Tak się zastanawiałem czemu nie powstał taki język gdzie przydzielanie pamięci danej zmiennej/obiektowi robi się bardziej "inteligetniej". Zapewne mam za małą wiedzę dotyczącą jak działa komputer (a raczej przydzielanie pamięci dla niego)
Chodzi o to że np. int zajmuję 4 bajty. A często jest on używany do małych liczb. Takie liczby które spokojnie się zmieszczą na np 6 bitach. Czasami mamy jakieś stałe liczby które są małe. A jakby definicje z jednej prostej zamienić na taką
Stable int variable = 5;
Stable[4] int variable;
nStable int variable;
kompilator widząc stable oblicza ile potrzebne będzie bitów (w tym przypadku 3) i tylko tyle rezerwuje dla tej zmiennej pamięci.

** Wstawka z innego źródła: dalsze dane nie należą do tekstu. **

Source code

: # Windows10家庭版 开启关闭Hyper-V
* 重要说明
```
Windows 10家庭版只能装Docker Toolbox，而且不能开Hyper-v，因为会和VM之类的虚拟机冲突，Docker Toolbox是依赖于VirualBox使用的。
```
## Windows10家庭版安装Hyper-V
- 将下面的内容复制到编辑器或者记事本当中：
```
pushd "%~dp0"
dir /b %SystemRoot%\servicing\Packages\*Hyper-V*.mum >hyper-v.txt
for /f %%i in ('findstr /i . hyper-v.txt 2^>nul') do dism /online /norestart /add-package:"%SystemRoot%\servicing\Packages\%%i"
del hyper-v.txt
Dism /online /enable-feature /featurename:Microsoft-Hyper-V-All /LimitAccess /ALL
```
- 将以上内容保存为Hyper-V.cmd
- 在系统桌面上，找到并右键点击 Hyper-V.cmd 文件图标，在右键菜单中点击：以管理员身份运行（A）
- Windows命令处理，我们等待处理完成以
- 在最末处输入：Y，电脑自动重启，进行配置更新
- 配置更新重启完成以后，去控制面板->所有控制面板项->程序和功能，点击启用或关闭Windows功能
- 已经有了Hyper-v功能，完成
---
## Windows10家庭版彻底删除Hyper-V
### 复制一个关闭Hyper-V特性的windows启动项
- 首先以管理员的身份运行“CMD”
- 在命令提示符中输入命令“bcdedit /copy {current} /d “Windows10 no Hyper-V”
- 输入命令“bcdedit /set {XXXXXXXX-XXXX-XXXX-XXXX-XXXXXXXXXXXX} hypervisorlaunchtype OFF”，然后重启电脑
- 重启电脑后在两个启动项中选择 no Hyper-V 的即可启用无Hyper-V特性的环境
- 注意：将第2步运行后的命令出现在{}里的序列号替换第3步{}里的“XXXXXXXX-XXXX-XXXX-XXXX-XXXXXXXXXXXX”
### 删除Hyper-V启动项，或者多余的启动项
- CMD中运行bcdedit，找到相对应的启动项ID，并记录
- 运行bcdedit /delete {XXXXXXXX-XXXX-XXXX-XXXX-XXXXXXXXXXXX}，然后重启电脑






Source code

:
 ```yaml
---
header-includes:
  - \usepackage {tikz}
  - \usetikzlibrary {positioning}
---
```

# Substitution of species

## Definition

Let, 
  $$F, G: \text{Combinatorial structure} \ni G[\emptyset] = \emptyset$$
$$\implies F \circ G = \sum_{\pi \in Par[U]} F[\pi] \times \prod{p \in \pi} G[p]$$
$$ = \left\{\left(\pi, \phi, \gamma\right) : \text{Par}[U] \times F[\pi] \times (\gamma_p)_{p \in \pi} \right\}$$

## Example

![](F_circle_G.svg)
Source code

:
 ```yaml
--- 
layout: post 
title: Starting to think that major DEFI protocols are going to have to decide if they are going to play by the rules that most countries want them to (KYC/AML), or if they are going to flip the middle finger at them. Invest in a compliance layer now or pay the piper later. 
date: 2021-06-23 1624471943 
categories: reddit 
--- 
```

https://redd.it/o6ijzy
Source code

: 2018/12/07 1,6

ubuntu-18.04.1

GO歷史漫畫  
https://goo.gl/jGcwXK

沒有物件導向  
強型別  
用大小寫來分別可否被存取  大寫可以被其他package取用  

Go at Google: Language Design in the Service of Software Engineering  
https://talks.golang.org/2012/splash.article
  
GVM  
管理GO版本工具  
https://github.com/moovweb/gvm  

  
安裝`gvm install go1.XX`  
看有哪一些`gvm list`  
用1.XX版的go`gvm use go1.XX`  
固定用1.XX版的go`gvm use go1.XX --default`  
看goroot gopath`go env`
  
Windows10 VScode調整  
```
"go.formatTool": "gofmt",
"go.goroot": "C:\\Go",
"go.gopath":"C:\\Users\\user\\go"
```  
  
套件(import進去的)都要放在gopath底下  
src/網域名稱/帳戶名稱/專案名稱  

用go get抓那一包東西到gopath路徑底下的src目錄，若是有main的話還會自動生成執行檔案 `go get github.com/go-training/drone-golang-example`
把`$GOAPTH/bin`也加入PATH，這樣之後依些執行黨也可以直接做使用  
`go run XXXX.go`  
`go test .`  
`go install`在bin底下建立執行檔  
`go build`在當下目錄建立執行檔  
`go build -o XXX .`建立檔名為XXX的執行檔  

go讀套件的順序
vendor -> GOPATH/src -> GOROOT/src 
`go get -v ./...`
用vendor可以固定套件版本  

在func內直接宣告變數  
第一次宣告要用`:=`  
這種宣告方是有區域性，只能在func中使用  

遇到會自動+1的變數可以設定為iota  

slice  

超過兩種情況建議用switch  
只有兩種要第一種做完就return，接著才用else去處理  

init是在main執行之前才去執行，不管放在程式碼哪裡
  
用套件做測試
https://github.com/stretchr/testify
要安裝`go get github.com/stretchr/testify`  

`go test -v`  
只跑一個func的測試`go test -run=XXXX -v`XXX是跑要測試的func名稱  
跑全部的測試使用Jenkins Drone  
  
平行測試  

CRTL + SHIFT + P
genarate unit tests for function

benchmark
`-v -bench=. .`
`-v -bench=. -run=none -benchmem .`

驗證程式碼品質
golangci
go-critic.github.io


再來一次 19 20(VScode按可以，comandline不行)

widząc Stable[4] rezerwuje 4 bity
natomiast jak widzi nStable to przydziela standartowo 4 bajty
myślałem także że gdy nStable to może dynamicznie powiększać rozmiar miejsca zarezerwowanego (zaczynawszy od 1 bajta). Gdy sprawdzi że się liczba nie zmieści to wtedy zwiększa mu przydzieloną pamięć. Gorzej byłoby z tym gdyby wpisywanie odbywało się dynamicznie. Ale sądzę, że jest też na to jakiś sposób.
Nie wiem czy programy działały by szybciej, na pewno zajmowały by mniej miejsca w pamięci. Na logikę działały by szybciej, ale zapewne jest jakiś optymalizator który skacze po bajtach a nie po bitach (zbiera dane jak sieć rybacka).
Mógłby mi ktoś rozjaśnić sytuację tego?